■ **TASK BRIEF**
Each line of the data below that carries the word "with" needs to be copied.

----------------

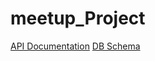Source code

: # meetup_Project
[API Documentation](https://github.com/Daniel-Wong94/meetup_Project/wiki/API-Documentation)
[DB Schema](https://github.com/Daniel-Wong94/meetup_Project/wiki/DB-Schema)
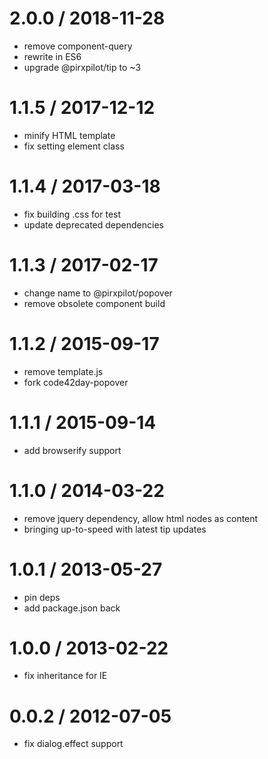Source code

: 
2.0.0 / 2018-11-28
==================

 * remove component-query
 * rewrite in ES6
 * upgrade @pirxpilot/tip to ~3

1.1.5 / 2017-12-12
==================

 * minify HTML template
 * fix setting element class

1.1.4 / 2017-03-18
==================

 * fix building .css for test
 * update deprecated dependencies

1.1.3 / 2017-02-17
==================

 * change name to @pirxpilot/popover
 * remove obsolete component build

1.1.2 / 2015-09-17
==================

 * remove template.js
 * fork code42day-popover

1.1.1 / 2015-09-14
==================

 * add browserify support

1.1.0 / 2014-03-22
==================

 * remove jquery dependency, allow html nodes as content
 * bringing up-to-speed with latest tip updates

1.0.1 / 2013-05-27 
==================

 * pin deps
 * add package.json back

1.0.0 / 2013-02-22 
==================
 
  * fix inheritance for IE

0.0.2 / 2012-07-05 
==================

  * fix dialog.effect support
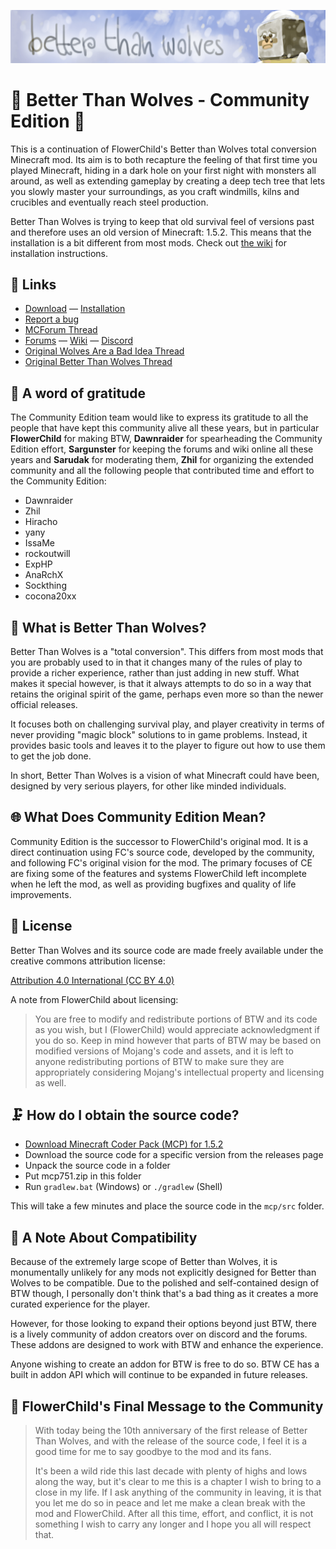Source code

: ![BTW Banner](https://raw.githubusercontent.com/BTW-Community/BTW-Public/main/branding/banner-ultra-high-res.png)
# 🚷 Better Than Wolves - Community Edition 🚷

This is a continuation of FlowerChild's Better than Wolves total conversion Minecraft mod. Its aim is to both recapture the feeling of that first time you played Minecraft, hiding in a dark hole on your first night with monsters all around, as well as extending gameplay by creating a deep tech tree that lets you slowly master your surroundings, as you craft windmills, kilns and crucibles and eventually reach steel production.

Better Than Wolves is trying to keep that old survival feel of versions past and therefore uses an old version of Minecraft: 1.5.2. This means that the installation is a bit different from most mods. Check out [the wiki](https://github.com/BTW-Community/BTW-Public/wiki) for installation instructions.

## 🔗 Links

* [Download](https://github.com/BTW-Community/BTW-Public/releases) — [Installation](https://github.com/BTW-Community/BTW-Public/wiki)
* [Report a bug](https://github.com/BTW-Community/BTW-Public/issues)
* [MCForum Thread](https://www.minecraftforum.net/forums/mapping-and-modding-java-edition/minecraft-mods/3117153-1-5-2-better-than-wolves-community-edition-v1-0-1)
* [Forums](http://www.sargunster.com/btwforum/) — [Wiki](https://www.sargunster.com/btw/) — [Discord](https://discord.gg/fhMK5kx)
* [Original Wolves Are a Bad Idea Thread](https://www.minecraftforum.net/forums/minecraft-java-edition/survival-mode/220651-notch-wolves-are-a-bad-idea)
* [Original Better Than Wolves Thread](https://www.minecraftforum.net/forums/mapping-and-modding-java-edition/minecraft-mods/1272992-better-than-wolves-total-conversion)

## 💜 A word of gratitude

The Community Edition team would like to express its gratitude to all the people that have kept this community alive all these years, but in particular **FlowerChild** for making BTW, **Dawnraider** for spearheading the Community Edition effort, **Sargunster** for keeping the forums and wiki online all these years and **Sarudak** for moderating them, **Zhil** for organizing the extended community and all the following people that contributed time and effort to the Community Edition:
- Dawnraider
- Zhil
- Hiracho
- yany
- IssaMe
- rockoutwill
- ExpHP
- AnaRchX
- Sockthing
- cocona20xx

## 🐺 What is Better Than Wolves?

Better Than Wolves is a "total conversion". This differs from most mods that you are probably used to in that it changes many of the rules of play to provide a richer experience, rather than just adding in new stuff. What makes it special however, is that it always attempts to do so in a way that retains the original spirit of the game, perhaps even more so than the newer official releases.

It focuses both on challenging survival play, and player creativity in terms of never providing "magic block" solutions to in game problems. Instead, it provides basic tools and leaves it to the player to figure out how to use them to get the job done.

In short, Better Than Wolves is a vision of what Minecraft could have been, designed by very serious players, for other like minded individuals.

## 🌐 What Does Community Edition Mean?

Community Edition is the successor to FlowerChild's original mod. It is a direct continuation using FC's source code, developed by the community, and following FC's original vision for the mod. The primary focuses of CE are fixing some of the features and systems FlowerChild left incomplete when he left the mod, as well as providing bugfixes and quality of life improvements.

## 📝 License

Better Than Wolves and its source code are made freely available under the creative commons attribution license:

[Attribution 4.0 International (CC BY 4.0)](https://creativecommons.org/licenses/by/4.0/)

A note from FlowerChild about licensing:

> You are free to modify and redistribute portions of BTW and its code as you wish, but I (FlowerChild) would appreciate acknowledgment if you do so. Keep in mind however that parts of BTW may be based on modified versions of Mojang's code and assets, and it is left to anyone redistributing portions of BTW to make sure they are appropriately considering Mojang's intellectual property and licensing as well.

## 🗜️ How do I obtain the source code?

- [Download Minecraft Coder Pack (MCP) for 1.5.2](http://www.mediafire.com/file/95vlzp1a4n4wjqw/mcp751.zip/file)
- Download the source code for a specific version from the releases page
- Unpack the source code in a folder
- Put mcp751.zip in this folder
- Run `gradlew.bat` (Windows) or `./gradlew` (Shell) 

This will take a few minutes and place the source code in the `mcp/src` folder.

## 🔔 A Note About Compatibility

Because of the extremely large scope of Better than Wolves, it is monumentally unlikely for any mods not explicitly designed for Better than Wolves to be compatible. Due to the polished and self-contained design of BTW though, I personally don't think that's a bad thing as it creates a more curated experience for the player.

However, for those looking to expand their options beyond just BTW, there is a lively community of addon creators over on discord and the forums. These addons are designed to work with BTW and enhance the experience.

Anyone wishing to create an addon for BTW is free to do so. BTW CE has a built in addon API which will continue to be expanded in future releases.

## 💃 FlowerChild's Final Message to the Community

> With today being the 10th anniversary of the first release of Better Than Wolves, and with the release of the source code, I feel it is a good time for me to say goodbye to the mod and its fans.
> 
> It's been a wild ride this last decade with plenty of highs and lows along the way, but it's clear to me this is a chapter I wish to bring to a close in my life. If I ask anything of the community in leaving, it is that you let me do so in peace and let me make a clean break with the mod and FlowerChild. After all this time, effort, and conflict, it is not something I wish to carry any longer and I hope you all will respect that.
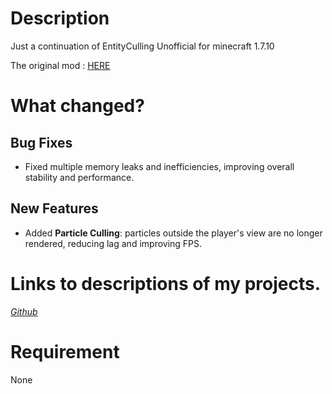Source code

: # Description

Just a continuation of EntityCulling Unofficial for minecraft 1.7.10

The original mod : [HERE](https://www.curseforge.com/minecraft/mc-mods/entityculling-unofficial)

# What changed?

## Bug Fixes
- Fixed multiple memory leaks and inefficiencies, improving overall stability and performance.

## New Features
- Added **Particle Culling**: particles outside the player's view are no longer rendered, reducing lag and improving FPS.

# Links to descriptions of my projects.

[*Github*](https://github.com/quentin452/Entity-Culling-Continuation)

# Requirement

None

----------------

■ **SOLUTION BELOW**
 * bringing up-to-speed with latest tip updates
This is a continuation of FlowerChild's Better than Wolves total conversion Minecraft mod. Its aim is to both recapture the feeling of that first time you played Minecraft, hiding in a dark hole on your first night with monsters all around, as well as extending gameplay by creating a deep tech tree that lets you slowly master your surroundings, as you craft windmills, kilns and crucibles and eventually reach steel production.
However, for those looking to expand their options beyond just BTW, there is a lively community of addon creators over on discord and the forums. These addons are designed to work with BTW and enhance the experience.
> With today being the 10th anniversary of the first release of Better Than Wolves, and with the release of the source code, I feel it is a good time for me to say goodbye to the mod and its fans.
> It's been a wild ride this last decade with plenty of highs and lows along the way, but it's clear to me this is a chapter I wish to bring to a close in my life. If I ask anything of the community in leaving, it is that you let me do so in peace and let me make a clean break with the mod and FlowerChild. After all this time, effort, and conflict, it is not something I wish to carry any longer and I hope you all will respect that.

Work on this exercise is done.